**Assigned task:** Below are the records; collect from them each line containing the string "tabel".

**Exercise inputs:**
⁂

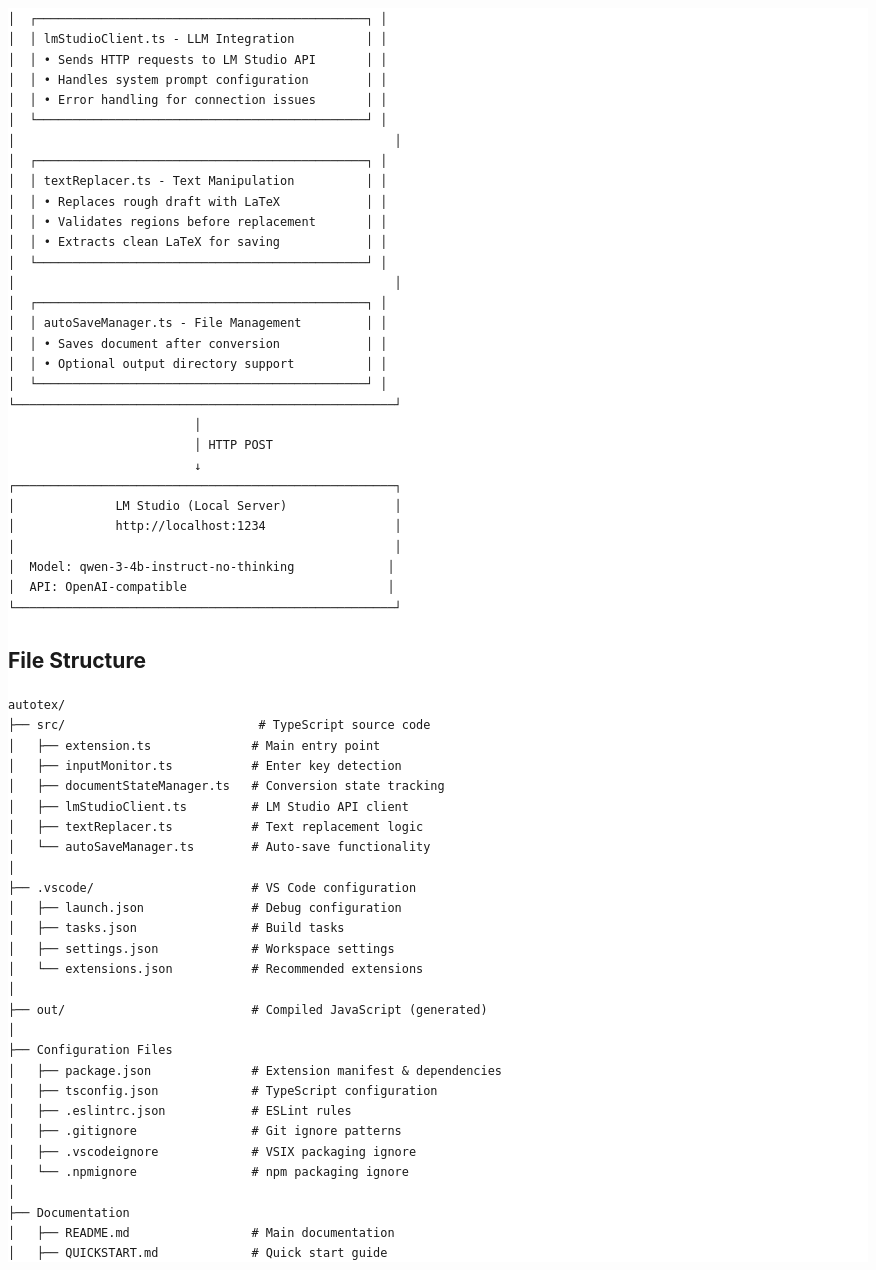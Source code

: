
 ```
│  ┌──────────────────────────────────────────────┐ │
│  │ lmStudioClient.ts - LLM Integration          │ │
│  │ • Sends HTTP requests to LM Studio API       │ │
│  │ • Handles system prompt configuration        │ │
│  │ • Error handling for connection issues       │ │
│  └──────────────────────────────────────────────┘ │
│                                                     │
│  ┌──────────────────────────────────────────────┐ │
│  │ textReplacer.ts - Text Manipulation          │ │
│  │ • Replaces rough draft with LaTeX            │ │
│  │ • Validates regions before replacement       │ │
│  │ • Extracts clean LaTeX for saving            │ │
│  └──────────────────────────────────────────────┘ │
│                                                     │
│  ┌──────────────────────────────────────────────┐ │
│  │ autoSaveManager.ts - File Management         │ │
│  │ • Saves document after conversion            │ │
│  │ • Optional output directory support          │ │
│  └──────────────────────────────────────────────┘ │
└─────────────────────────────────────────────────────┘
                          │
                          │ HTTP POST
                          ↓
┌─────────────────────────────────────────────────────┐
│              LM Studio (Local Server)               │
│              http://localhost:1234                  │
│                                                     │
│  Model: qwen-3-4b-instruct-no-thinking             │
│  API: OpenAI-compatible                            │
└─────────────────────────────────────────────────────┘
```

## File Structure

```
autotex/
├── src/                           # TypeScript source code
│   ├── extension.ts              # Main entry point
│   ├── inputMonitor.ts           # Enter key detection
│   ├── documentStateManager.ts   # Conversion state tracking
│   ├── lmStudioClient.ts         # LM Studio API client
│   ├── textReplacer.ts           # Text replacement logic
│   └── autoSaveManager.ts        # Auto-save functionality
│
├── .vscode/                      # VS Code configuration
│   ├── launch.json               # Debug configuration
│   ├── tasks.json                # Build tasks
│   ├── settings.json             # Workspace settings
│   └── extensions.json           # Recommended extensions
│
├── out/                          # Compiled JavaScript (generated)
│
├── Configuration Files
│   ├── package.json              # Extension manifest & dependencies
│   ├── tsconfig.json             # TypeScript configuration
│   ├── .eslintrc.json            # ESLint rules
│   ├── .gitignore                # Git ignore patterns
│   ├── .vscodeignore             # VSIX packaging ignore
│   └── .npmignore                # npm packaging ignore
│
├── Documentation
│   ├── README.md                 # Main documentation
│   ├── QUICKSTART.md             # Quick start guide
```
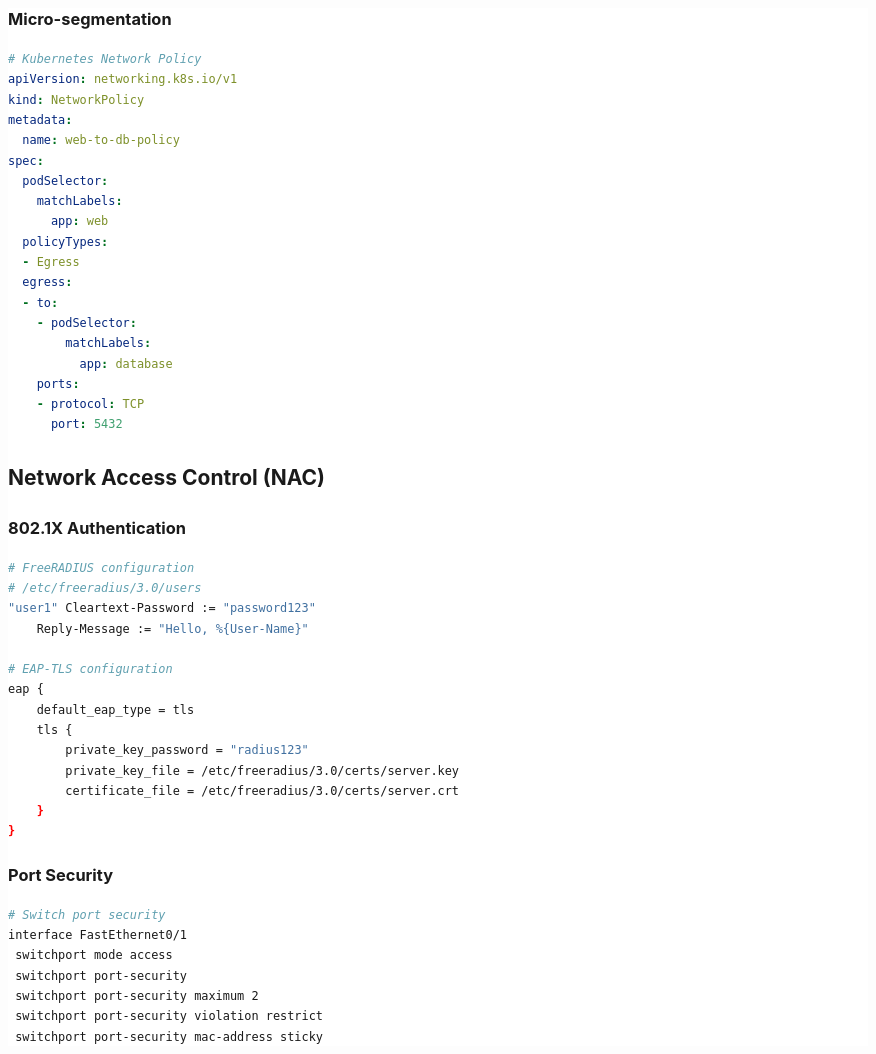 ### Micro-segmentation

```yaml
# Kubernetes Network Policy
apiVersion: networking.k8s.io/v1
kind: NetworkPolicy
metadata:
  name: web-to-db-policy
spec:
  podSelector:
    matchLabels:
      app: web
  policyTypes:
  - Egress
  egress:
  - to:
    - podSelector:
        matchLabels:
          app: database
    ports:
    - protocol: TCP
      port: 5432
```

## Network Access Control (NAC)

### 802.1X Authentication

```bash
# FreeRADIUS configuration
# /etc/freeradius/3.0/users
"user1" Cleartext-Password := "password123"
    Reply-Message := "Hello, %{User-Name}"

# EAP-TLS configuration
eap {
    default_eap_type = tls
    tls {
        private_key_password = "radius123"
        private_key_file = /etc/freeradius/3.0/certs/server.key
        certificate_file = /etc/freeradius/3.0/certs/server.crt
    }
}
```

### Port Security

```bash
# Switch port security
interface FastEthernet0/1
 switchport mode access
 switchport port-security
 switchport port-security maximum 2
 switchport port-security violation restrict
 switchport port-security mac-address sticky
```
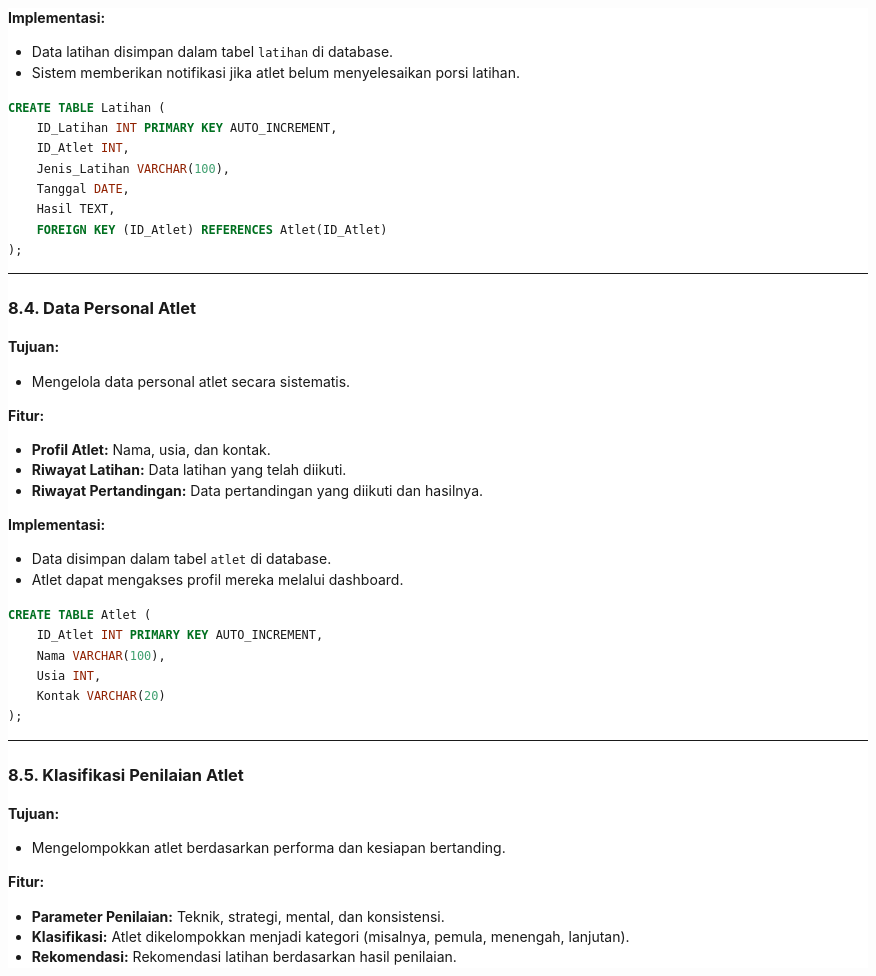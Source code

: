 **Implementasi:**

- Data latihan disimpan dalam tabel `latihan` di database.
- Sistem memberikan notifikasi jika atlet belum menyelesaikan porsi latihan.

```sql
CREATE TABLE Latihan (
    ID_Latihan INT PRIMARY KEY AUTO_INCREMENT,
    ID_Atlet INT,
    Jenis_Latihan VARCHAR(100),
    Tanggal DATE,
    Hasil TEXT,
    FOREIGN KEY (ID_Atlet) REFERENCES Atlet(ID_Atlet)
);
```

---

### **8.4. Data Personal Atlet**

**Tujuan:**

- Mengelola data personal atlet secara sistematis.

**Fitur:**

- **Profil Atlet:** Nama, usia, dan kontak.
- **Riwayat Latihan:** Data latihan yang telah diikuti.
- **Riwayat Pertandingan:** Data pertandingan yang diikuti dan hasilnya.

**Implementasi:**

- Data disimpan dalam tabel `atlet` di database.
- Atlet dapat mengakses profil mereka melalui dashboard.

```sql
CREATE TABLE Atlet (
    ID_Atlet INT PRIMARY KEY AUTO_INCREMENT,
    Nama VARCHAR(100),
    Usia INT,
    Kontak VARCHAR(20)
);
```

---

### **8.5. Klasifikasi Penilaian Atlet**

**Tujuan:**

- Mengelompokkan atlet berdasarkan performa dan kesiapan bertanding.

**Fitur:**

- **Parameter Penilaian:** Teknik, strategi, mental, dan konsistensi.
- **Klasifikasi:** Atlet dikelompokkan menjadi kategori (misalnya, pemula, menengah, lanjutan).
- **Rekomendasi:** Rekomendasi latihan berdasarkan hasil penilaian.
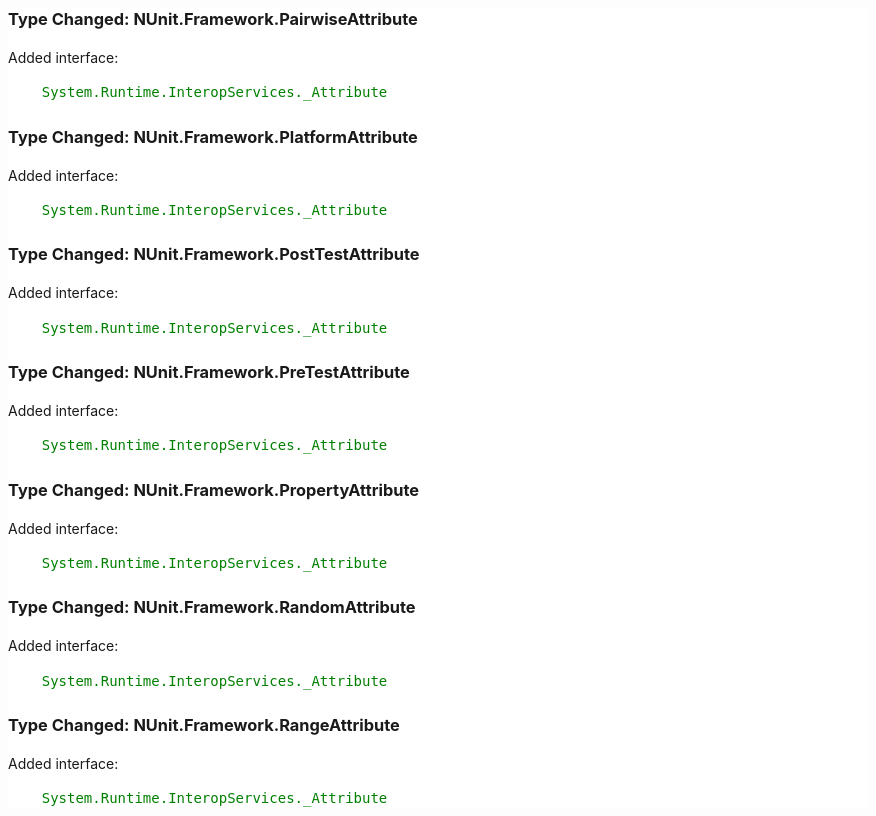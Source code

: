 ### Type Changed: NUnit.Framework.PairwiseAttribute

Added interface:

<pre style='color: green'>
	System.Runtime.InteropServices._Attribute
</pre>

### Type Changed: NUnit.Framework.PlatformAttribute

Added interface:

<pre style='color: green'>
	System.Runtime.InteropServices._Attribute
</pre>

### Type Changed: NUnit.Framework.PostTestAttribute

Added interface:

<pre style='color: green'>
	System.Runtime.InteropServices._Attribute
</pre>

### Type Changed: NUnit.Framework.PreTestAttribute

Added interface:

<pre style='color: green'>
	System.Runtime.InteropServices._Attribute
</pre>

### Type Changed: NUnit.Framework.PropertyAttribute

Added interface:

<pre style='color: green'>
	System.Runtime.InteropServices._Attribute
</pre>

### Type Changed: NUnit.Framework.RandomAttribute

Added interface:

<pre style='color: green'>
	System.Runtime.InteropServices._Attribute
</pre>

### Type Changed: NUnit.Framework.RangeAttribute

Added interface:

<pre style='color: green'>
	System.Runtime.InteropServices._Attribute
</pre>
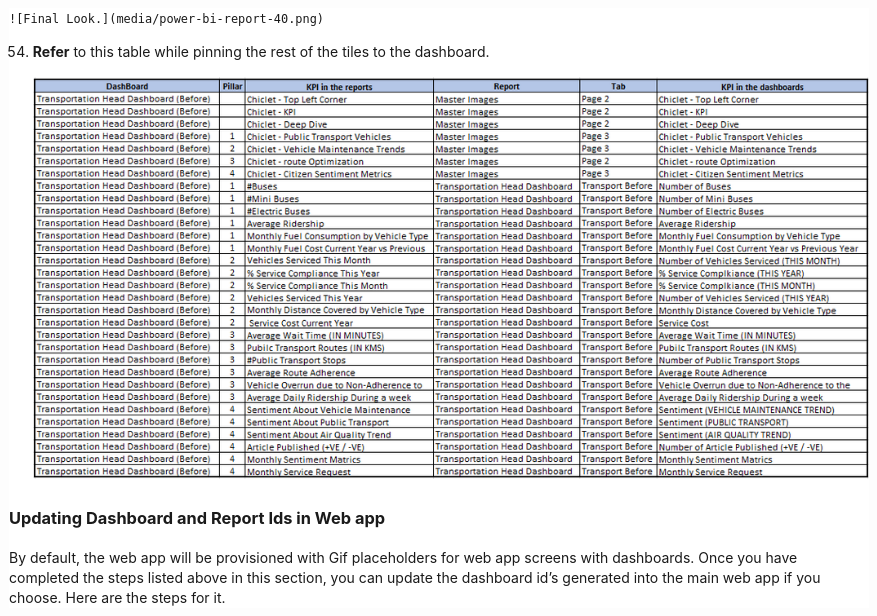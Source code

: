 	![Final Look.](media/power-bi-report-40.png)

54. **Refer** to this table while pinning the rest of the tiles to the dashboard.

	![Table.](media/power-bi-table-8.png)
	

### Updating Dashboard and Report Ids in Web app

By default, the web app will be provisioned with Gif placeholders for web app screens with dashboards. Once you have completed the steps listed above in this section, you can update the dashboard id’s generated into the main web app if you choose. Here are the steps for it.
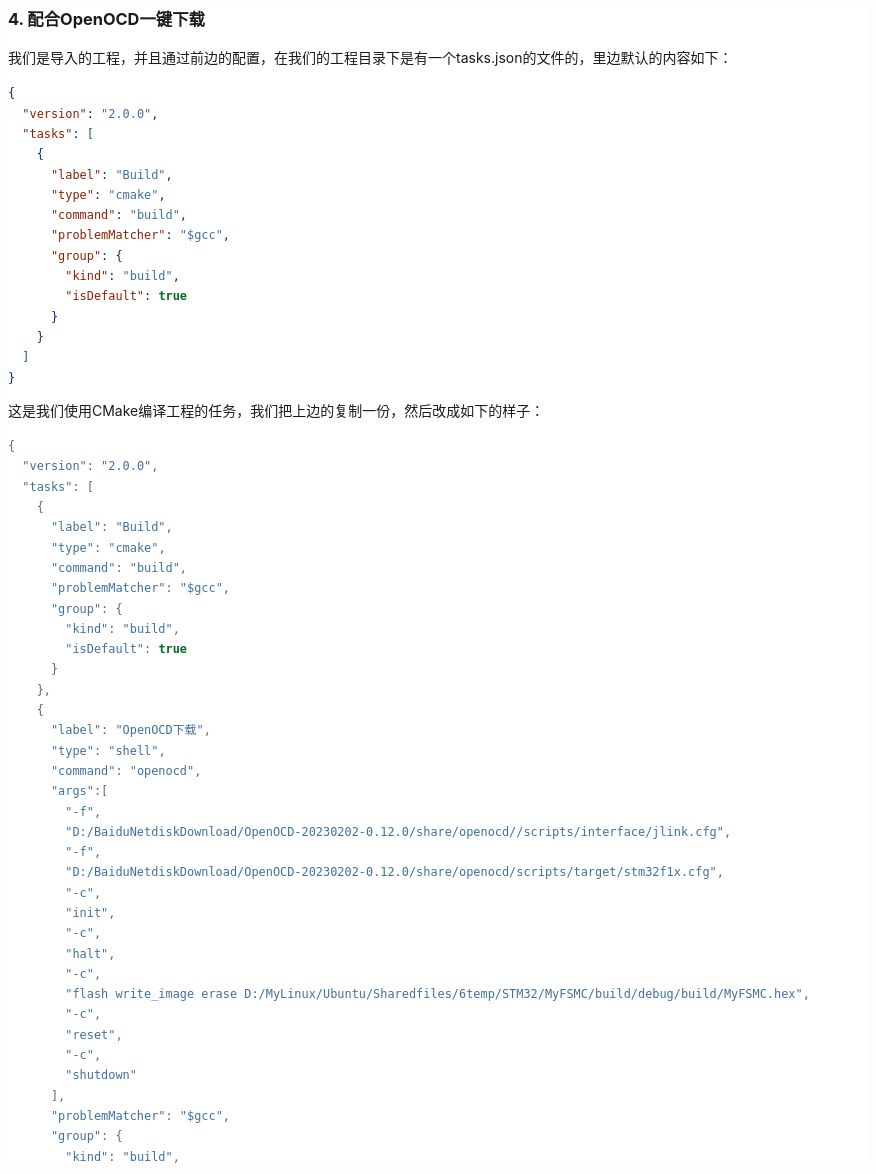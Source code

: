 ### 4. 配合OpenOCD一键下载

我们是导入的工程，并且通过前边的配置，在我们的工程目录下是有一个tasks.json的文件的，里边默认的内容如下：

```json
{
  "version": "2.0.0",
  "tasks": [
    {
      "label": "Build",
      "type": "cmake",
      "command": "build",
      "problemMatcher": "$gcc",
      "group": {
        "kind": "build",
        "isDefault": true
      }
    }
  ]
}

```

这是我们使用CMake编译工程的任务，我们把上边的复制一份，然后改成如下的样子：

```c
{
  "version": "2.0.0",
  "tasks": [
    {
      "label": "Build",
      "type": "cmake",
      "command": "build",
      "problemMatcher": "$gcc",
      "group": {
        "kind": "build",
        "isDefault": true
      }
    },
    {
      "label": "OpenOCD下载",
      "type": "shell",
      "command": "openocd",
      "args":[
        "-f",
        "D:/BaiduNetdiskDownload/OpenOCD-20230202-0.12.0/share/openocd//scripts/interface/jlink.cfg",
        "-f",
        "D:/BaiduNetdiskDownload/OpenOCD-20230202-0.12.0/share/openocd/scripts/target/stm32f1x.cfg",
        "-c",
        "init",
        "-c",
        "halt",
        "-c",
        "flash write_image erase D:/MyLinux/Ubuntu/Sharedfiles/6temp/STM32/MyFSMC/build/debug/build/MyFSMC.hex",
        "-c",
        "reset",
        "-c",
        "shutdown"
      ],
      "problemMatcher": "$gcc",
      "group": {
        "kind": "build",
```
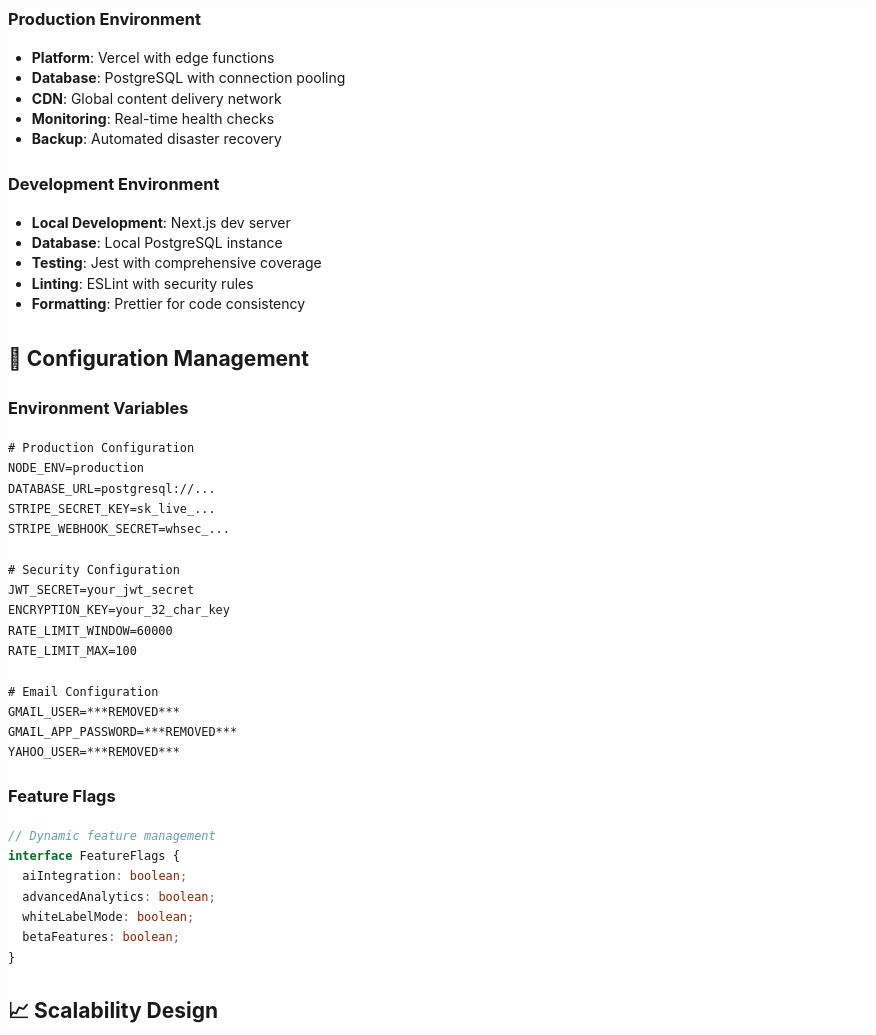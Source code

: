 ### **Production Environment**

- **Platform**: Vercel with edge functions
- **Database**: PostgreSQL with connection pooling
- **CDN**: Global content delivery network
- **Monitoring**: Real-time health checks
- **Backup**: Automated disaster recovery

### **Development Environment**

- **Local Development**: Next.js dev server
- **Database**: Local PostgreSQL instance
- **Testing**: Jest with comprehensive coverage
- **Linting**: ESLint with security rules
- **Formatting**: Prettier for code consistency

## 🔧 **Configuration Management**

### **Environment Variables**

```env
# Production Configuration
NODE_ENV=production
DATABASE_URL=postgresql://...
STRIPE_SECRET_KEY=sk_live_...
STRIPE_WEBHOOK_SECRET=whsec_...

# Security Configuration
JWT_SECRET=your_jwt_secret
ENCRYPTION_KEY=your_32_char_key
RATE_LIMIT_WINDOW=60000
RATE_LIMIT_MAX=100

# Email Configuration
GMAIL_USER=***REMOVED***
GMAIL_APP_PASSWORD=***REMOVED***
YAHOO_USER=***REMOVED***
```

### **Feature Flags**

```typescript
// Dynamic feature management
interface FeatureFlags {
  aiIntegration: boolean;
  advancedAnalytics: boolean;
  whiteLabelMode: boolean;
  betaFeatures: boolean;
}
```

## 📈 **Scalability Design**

⁂

**Output of the task:**
- Data latihan disimpan dalam tabel `latihan` di database.
- Data disimpan dalam tabel `atlet` di database.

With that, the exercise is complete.